This article describes the main tools and settings provided by Emscripten for
debugging, organized by common developer use cases.
Overview: Emitting and Controlling Debug Information
====================================================
Debugging-related information comes in several forms: in Wasm object and binary
files (as DWARF sections or Wasm name section), side output files (as source
maps, symbol maps, or DWARF sidecar or package files), and even in the code
itself (as assertions or instrumentation, or JS whitespace and comments). For
information on DWARF, see :ref:`below <debugging-dwarf>`. In addition to DWARF,
wasm files may contain a `name section
<https://webassembly.github.io/spec/core/appendix/custom.html#name-section>`_
which includes names for each function; these function names are displayed by
browsers when they generate `stack traces
<https://webassembly.github.io/spec/web-api/index.html#conventions>`_ and in
developer tools. Source maps are also supported by Emscripten and by browser
DevTools (see :ref:`below <debugging-symbolization>`).
This document contains an overview of the flags used to emit and control
debugging behavior, and use-case-based examples.
Unlike traditional Unix-style C toolchains, flags must be passed at link time to
preserve or generate debug information (these defaults aim to avoid unintended
bloat in production builds). The most common of these are the :ref:`-g flags
<emcc-gN>`; see the flag documentation or the use cases below for more detail.
Flags that cause DWARF generation (e.g. ``-g3``, ``-gline-tables-only``) also
generate a name section in the binary and suppress minification of the JS glue
file (since most DWARF use cases are for interactive debugging or where the
binary will be stripped). Other flags (e.g. ``-g2``, ``-gsource-map``) should
affect only a specific behavior or type of debug info, and are generally
composable.
.. _debugging-interactive:
Interactive, Source-Level Debugging
=============================================
For stepping through C/C++ source code in a browser's debugger, you can use
debug information in either DWARF or source map format.

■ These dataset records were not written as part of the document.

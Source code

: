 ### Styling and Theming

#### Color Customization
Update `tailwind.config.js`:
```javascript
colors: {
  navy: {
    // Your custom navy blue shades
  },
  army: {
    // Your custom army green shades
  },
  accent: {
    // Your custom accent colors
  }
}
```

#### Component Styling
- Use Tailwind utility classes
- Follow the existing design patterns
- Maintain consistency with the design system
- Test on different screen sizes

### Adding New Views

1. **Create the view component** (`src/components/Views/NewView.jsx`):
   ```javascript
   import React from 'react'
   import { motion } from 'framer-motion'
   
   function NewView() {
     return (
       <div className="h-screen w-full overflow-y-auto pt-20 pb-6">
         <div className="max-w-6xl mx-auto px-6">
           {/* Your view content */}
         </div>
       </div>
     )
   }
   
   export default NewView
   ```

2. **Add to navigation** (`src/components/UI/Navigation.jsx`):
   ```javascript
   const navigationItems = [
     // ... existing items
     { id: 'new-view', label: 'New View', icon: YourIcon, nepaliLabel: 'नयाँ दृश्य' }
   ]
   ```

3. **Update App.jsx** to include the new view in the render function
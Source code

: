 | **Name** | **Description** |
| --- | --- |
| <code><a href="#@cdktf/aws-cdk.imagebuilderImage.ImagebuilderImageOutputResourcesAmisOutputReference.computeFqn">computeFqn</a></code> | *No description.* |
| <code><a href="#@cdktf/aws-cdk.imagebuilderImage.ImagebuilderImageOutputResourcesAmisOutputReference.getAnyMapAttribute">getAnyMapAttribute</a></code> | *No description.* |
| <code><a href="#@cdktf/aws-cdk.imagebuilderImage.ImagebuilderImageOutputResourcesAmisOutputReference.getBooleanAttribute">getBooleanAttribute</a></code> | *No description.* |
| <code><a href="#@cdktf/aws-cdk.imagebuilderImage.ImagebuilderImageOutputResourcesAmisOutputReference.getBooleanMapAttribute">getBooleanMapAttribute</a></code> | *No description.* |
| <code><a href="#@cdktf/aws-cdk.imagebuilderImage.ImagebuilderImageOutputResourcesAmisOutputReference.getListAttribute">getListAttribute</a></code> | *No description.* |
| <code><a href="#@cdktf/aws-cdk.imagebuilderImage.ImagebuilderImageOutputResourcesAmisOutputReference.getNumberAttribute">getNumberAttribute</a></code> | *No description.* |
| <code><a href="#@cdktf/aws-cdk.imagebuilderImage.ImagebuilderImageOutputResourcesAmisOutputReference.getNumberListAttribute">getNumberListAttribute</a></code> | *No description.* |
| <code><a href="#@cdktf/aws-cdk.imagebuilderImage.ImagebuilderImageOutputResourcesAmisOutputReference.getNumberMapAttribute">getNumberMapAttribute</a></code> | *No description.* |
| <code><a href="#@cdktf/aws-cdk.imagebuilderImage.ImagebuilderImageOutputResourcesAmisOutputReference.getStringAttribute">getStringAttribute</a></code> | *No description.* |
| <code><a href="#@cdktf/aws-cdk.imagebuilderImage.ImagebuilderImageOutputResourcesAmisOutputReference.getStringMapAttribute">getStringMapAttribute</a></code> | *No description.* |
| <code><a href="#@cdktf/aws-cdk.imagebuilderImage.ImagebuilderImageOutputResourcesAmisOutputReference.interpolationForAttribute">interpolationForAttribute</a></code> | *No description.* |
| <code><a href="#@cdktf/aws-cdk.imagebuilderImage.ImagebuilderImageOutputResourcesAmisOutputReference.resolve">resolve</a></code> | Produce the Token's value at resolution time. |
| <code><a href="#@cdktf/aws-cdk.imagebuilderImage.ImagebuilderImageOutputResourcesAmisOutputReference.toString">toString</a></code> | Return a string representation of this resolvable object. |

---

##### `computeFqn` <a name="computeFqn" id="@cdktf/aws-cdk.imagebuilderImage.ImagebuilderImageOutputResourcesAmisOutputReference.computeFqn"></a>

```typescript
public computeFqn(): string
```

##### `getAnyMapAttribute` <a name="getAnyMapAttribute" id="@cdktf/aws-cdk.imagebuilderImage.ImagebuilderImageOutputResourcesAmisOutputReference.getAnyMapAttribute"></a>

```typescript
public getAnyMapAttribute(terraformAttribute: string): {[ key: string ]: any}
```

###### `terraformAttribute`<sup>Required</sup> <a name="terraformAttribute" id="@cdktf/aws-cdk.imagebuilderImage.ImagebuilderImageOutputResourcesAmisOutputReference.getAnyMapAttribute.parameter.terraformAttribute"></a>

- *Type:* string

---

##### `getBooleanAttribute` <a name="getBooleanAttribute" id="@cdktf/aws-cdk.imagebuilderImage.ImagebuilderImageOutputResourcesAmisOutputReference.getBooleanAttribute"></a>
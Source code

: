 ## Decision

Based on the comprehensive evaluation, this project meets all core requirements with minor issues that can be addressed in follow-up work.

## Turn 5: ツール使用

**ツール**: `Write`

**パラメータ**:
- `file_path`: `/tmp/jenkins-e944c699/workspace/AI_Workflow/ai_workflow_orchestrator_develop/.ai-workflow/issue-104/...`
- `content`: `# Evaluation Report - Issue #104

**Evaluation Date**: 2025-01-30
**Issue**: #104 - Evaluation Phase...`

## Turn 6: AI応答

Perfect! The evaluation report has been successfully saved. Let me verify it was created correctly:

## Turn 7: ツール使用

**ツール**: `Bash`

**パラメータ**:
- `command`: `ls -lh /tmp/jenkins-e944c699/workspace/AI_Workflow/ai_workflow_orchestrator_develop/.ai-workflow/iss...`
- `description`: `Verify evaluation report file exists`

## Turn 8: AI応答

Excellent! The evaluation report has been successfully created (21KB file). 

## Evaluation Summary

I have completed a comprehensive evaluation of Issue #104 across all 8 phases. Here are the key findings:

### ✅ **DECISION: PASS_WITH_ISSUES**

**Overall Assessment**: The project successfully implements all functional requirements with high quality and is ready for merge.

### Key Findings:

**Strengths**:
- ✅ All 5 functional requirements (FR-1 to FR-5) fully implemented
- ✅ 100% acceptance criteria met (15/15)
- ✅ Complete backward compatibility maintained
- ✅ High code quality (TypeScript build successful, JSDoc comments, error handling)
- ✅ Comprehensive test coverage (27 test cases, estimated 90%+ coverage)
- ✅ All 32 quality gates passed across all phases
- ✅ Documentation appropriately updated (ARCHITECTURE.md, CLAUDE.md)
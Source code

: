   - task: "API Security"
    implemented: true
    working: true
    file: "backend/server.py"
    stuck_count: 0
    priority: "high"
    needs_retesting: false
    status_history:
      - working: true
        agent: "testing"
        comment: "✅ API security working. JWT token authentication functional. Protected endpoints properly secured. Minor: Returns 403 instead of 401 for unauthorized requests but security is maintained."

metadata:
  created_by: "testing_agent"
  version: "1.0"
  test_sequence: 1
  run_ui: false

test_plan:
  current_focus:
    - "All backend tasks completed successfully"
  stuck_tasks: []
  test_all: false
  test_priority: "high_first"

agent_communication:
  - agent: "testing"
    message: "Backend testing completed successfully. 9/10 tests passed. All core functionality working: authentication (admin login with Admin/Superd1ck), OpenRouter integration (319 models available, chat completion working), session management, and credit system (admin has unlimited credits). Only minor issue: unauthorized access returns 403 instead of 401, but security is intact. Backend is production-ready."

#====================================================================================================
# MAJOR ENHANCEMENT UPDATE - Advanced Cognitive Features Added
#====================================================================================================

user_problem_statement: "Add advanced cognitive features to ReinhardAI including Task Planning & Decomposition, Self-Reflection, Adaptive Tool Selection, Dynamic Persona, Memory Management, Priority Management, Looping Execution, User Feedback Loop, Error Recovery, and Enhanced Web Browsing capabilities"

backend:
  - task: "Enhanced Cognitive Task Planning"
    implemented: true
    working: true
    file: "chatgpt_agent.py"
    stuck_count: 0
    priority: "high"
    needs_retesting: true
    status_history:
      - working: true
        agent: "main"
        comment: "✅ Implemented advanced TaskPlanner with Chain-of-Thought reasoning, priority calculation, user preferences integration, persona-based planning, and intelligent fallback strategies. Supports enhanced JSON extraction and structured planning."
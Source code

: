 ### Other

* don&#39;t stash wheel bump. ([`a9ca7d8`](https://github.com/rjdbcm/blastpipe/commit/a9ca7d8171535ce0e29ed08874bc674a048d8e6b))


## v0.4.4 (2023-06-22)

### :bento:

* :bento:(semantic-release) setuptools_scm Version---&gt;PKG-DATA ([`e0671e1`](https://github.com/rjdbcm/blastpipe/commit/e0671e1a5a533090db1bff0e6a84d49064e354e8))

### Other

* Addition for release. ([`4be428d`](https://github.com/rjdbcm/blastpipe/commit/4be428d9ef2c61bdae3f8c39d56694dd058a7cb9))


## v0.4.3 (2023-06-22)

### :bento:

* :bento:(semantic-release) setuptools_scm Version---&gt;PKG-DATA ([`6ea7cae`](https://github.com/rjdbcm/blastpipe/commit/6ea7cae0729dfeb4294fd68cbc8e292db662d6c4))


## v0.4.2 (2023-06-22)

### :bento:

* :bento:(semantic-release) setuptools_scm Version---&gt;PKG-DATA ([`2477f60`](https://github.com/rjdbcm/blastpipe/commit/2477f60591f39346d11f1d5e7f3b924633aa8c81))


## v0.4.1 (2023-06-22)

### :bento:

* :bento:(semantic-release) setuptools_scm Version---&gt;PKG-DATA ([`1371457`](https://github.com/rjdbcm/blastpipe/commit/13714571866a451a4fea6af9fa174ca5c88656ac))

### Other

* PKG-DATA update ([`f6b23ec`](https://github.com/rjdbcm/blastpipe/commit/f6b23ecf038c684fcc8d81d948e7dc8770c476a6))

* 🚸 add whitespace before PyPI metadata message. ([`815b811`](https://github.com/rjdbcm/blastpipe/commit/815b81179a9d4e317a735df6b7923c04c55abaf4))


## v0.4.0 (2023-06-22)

DWARF offers the best debugging experience and is supported in Chrome with an
`extension <https://goo.gle/wasm-debugging-extension>`_. See `here
<https://developer.chrome.com/blog/wasm-debugging-2020/>`_ for a detailed usage
guide. Source maps are more widely supported, but they provide only location
mapping and cannot be used easily to inspect variables.
.. _debugging-dwarf:
DWARF
-----
In a traditional Unix-style C toolchain, flags such as ``-g`` are passed to the
compiler, placing DWARF sections in the object files. This DWARF info is
combined by the linker and appears in the output, independently of any
optimization settings. In contrast, although :ref:`emcc <emccdoc>` supports many
of the common `clang flags
<https://clang.llvm.org/docs/ClangCommandLineReference.html#debug-information-generation>`_
to generate DWARF into the object files, final debug output is also controlled
by link-time flags, and is more affected by optimization. For example ``emcc``
strips out most of the debug information after linking if a debugging-related
flag is not provided at link time, even if the input object files contain DWARF.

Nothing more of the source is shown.